Böse Lieder, schrille Töne, zarte Lyrik waren bei Sandra Kreisler und Roger Stein Programm, der unter anderem ein nachdenklich stimmendes Lied über seine Schweizer Familie vortrug. Hörendwert auch ihr Gedicht auf „ihr“ Berlin, ein Statement wider die Ignoranz und die Selbstsucht. Die Liebe, die Zeit für Zartheit und Vertrautheit standen gleichberechtigt neben ihren Liedern, die das Publikum herausforderten, die eigenen Vorstellungen vom Lebensglück ganz nebenbei zu hinterfragen und dabei resultierende Herausforderungen, Chancen und Möglichkeiten am Schopf zu greifen. Phobien hatten aus Prinzip bei ihnen ebenso keine Chance wie angstmachende, unwissende Politiker.

Sandra Kreisler und Roger Stein wateten des Weiteren übers Wasser, schnürten ein Sorglospaket, allerdings ohne Garantie auf Erfüllung und sinnierten über den Ehestand, der mit dem letzten unwidersprochenen Wort des Ehemannes beginnt und letztlich beim Scheidungsanwalt endet.
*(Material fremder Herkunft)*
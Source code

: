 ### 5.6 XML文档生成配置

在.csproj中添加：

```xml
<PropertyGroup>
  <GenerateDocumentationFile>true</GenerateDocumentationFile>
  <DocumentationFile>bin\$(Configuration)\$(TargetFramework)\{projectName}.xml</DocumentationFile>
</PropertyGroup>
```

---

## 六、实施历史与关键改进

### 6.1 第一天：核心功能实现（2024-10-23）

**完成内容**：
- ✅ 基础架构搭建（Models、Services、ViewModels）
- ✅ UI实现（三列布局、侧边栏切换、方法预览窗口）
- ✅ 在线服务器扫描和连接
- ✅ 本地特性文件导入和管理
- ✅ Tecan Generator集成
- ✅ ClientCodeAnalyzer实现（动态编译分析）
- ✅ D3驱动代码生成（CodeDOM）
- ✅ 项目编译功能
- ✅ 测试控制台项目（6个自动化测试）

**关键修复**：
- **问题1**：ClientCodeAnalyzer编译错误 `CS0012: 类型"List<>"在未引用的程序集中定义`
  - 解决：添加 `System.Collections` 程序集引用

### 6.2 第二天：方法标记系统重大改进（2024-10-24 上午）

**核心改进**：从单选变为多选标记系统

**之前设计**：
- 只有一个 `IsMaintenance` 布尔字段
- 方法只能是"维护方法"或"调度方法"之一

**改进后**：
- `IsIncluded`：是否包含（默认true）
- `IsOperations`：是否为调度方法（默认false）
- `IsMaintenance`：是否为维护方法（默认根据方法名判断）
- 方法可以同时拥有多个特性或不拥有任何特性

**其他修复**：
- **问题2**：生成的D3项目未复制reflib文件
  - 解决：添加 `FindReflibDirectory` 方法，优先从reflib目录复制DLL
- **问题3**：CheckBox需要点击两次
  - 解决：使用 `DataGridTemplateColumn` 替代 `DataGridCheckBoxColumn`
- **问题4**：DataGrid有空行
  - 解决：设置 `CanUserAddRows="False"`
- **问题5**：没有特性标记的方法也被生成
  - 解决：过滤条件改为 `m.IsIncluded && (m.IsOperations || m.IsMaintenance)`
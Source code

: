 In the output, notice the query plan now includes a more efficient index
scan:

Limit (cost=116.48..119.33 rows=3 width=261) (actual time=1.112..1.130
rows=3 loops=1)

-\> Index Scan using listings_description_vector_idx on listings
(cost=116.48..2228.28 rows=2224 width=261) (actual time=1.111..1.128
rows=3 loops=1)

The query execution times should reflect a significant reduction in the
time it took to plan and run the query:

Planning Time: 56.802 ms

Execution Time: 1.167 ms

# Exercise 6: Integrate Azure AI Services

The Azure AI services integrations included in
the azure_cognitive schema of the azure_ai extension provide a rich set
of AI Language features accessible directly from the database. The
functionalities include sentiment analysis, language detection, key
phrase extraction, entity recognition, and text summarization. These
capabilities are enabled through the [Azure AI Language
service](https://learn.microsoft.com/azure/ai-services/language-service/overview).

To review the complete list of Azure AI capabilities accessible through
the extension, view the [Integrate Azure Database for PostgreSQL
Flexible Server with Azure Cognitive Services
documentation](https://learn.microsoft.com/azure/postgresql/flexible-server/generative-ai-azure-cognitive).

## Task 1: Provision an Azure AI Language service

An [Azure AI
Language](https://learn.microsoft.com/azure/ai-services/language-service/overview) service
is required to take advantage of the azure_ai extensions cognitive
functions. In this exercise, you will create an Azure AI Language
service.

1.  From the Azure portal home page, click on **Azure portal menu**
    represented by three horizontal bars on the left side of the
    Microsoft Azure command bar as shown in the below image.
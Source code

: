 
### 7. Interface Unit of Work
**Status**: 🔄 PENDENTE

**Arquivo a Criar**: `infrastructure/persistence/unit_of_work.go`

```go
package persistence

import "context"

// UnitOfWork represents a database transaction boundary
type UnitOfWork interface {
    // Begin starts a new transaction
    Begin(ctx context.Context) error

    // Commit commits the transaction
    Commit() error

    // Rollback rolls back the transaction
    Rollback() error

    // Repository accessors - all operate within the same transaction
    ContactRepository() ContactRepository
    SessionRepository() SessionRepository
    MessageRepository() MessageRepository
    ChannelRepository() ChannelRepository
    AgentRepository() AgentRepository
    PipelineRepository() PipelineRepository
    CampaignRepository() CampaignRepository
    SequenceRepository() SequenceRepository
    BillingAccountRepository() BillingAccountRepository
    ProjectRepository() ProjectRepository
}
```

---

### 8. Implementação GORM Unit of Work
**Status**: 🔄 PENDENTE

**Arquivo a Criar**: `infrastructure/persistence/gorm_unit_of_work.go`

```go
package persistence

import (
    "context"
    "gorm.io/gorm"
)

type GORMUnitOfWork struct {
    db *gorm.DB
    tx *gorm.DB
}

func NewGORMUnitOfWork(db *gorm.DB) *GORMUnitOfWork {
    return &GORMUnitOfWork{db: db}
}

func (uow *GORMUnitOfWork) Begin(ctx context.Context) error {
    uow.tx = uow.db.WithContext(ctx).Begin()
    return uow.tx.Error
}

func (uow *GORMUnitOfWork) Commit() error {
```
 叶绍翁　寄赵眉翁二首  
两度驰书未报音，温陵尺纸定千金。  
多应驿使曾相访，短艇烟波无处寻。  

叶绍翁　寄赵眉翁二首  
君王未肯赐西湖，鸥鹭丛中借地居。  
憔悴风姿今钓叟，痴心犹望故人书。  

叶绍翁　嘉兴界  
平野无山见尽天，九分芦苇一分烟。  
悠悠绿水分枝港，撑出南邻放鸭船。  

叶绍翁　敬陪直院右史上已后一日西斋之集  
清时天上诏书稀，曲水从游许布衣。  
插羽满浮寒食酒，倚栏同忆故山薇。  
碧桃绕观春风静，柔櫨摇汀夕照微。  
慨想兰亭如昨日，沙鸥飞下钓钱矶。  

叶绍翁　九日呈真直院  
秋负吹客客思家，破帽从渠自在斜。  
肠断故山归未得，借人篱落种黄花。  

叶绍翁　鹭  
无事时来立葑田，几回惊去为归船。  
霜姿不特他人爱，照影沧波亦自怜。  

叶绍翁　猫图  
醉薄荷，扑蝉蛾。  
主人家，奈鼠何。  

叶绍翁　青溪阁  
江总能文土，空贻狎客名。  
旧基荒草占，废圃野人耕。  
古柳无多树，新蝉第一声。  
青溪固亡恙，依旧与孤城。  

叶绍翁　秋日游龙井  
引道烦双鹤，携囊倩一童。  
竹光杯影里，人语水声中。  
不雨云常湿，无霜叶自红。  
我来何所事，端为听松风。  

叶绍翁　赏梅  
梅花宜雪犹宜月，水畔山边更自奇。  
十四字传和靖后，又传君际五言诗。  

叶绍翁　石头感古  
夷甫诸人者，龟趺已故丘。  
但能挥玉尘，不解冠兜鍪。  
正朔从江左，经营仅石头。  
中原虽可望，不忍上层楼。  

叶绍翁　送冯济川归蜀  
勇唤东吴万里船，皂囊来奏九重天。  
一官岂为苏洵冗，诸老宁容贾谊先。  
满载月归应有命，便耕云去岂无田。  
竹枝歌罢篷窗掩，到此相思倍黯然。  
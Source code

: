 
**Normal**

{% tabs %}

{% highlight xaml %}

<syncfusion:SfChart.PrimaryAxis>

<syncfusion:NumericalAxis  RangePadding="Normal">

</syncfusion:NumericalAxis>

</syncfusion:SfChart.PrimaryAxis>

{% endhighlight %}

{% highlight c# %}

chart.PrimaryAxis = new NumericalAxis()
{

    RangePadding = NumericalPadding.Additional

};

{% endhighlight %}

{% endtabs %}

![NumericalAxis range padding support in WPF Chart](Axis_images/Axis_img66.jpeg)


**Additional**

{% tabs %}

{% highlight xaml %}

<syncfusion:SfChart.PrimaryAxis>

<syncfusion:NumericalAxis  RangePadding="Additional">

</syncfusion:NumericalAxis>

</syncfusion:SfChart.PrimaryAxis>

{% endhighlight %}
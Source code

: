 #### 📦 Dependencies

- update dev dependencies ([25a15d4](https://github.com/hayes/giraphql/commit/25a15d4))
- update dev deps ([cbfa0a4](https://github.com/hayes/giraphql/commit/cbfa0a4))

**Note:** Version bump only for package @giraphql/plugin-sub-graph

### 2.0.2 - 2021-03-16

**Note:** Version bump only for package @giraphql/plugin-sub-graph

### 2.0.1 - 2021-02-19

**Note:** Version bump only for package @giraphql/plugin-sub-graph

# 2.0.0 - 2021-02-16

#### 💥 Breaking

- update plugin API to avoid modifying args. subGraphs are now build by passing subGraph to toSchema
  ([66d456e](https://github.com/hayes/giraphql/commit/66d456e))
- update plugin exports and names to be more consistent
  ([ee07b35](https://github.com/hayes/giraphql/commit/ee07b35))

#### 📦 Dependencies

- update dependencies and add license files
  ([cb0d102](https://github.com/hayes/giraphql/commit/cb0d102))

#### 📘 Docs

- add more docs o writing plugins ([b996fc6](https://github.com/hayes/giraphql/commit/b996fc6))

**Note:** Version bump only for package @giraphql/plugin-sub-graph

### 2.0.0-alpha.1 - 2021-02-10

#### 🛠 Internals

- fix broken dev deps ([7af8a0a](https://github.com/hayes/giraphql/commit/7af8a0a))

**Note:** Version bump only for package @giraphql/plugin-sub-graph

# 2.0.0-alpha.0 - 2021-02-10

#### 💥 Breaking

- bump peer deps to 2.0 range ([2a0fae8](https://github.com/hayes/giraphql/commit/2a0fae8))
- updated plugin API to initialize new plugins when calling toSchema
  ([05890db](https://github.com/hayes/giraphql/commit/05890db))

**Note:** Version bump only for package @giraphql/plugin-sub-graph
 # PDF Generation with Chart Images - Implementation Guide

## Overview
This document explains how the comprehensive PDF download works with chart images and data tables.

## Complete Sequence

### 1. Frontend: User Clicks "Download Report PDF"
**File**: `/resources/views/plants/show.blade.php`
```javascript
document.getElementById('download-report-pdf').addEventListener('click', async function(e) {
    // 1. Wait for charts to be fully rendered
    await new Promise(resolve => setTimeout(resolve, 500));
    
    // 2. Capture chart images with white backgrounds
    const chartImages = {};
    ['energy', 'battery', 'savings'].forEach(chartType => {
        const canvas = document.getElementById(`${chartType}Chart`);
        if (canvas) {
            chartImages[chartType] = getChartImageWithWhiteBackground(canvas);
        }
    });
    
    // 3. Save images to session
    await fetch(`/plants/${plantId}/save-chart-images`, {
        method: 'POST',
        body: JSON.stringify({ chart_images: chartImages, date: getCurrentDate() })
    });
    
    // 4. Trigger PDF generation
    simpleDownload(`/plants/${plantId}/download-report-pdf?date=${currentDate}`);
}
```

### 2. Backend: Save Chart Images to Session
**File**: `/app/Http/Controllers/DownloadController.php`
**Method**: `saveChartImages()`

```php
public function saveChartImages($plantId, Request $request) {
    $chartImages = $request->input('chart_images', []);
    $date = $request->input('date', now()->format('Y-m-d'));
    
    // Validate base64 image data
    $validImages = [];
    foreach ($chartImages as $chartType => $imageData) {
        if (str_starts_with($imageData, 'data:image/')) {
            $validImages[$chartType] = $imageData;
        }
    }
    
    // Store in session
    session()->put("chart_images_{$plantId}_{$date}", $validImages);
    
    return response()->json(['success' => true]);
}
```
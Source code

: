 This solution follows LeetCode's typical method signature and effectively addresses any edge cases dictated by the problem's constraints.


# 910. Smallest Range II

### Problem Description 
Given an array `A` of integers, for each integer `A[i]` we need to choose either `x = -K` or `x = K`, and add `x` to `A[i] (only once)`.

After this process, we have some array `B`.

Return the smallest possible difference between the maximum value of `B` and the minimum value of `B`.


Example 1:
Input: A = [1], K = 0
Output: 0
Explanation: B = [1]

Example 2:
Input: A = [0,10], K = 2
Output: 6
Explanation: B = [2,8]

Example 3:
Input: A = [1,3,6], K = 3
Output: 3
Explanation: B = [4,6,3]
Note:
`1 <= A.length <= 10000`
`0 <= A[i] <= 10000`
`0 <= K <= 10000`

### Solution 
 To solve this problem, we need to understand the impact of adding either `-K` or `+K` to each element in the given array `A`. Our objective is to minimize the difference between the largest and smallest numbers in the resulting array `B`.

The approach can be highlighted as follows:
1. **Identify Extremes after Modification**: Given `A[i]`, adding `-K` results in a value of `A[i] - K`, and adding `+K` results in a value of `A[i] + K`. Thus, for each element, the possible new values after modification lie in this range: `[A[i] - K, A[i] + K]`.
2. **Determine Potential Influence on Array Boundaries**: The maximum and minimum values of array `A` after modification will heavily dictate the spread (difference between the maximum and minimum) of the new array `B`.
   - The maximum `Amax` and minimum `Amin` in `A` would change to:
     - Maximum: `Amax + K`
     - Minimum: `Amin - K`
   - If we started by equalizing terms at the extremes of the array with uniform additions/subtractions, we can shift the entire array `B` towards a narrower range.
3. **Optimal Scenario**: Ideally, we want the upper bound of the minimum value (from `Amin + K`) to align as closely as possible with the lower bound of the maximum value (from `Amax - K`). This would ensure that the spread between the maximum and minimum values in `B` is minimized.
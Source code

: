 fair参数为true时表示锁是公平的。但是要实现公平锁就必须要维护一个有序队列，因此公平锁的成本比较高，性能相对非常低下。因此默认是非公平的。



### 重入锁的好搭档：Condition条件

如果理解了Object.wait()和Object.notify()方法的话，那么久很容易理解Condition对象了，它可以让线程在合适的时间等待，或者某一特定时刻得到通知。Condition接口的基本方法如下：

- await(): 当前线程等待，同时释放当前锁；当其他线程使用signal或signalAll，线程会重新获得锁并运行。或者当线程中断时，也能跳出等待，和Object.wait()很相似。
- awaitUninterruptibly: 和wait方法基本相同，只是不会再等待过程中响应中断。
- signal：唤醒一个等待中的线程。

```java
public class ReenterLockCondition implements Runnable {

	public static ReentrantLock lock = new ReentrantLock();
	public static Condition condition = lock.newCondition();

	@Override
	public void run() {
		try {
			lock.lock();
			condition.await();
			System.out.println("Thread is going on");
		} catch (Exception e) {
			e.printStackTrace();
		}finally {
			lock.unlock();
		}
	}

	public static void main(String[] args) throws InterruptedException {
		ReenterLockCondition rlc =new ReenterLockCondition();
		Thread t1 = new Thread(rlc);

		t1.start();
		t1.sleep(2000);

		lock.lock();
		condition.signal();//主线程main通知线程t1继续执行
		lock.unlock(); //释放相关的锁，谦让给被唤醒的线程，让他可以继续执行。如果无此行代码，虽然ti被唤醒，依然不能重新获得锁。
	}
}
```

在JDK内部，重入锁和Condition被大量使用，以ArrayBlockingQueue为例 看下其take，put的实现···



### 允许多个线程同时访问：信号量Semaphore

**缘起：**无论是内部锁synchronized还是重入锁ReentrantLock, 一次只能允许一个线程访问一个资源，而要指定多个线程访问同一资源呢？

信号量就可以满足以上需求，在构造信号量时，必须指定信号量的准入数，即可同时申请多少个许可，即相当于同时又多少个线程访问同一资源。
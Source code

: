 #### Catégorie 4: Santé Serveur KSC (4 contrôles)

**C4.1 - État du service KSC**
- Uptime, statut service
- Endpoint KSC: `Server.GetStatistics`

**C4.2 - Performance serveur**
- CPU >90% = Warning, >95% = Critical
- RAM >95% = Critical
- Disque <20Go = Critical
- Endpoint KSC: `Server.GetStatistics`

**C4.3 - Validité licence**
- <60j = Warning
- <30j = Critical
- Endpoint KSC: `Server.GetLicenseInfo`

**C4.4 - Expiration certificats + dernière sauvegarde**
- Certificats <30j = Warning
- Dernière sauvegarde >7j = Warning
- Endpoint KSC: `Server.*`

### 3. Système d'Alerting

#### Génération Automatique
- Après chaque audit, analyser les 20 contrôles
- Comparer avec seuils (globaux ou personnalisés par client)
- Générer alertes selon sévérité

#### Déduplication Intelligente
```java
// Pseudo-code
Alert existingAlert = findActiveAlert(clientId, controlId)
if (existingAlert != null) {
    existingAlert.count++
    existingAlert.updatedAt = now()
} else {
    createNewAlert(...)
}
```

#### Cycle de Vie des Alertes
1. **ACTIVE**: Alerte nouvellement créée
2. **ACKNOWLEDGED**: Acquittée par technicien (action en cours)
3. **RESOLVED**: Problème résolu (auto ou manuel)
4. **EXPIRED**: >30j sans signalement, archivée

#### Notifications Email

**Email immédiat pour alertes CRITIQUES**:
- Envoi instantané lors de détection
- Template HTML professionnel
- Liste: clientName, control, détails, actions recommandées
„Das Leben ist ein launisches Wesen“, stellte das Duo am Ende seines zweistündigen, frenetisch beklatschten Auftritts fest. Letztlich begleitet von einem „Alles vor dem Aber ist egal“ und der Aussicht, den Tod im Nacken zu spüren, der noch vor dem Frühstück an der Tür klingelt, machte ihr Auftrag, viele kluge Worte zu verteilen, ganz viel Sinn.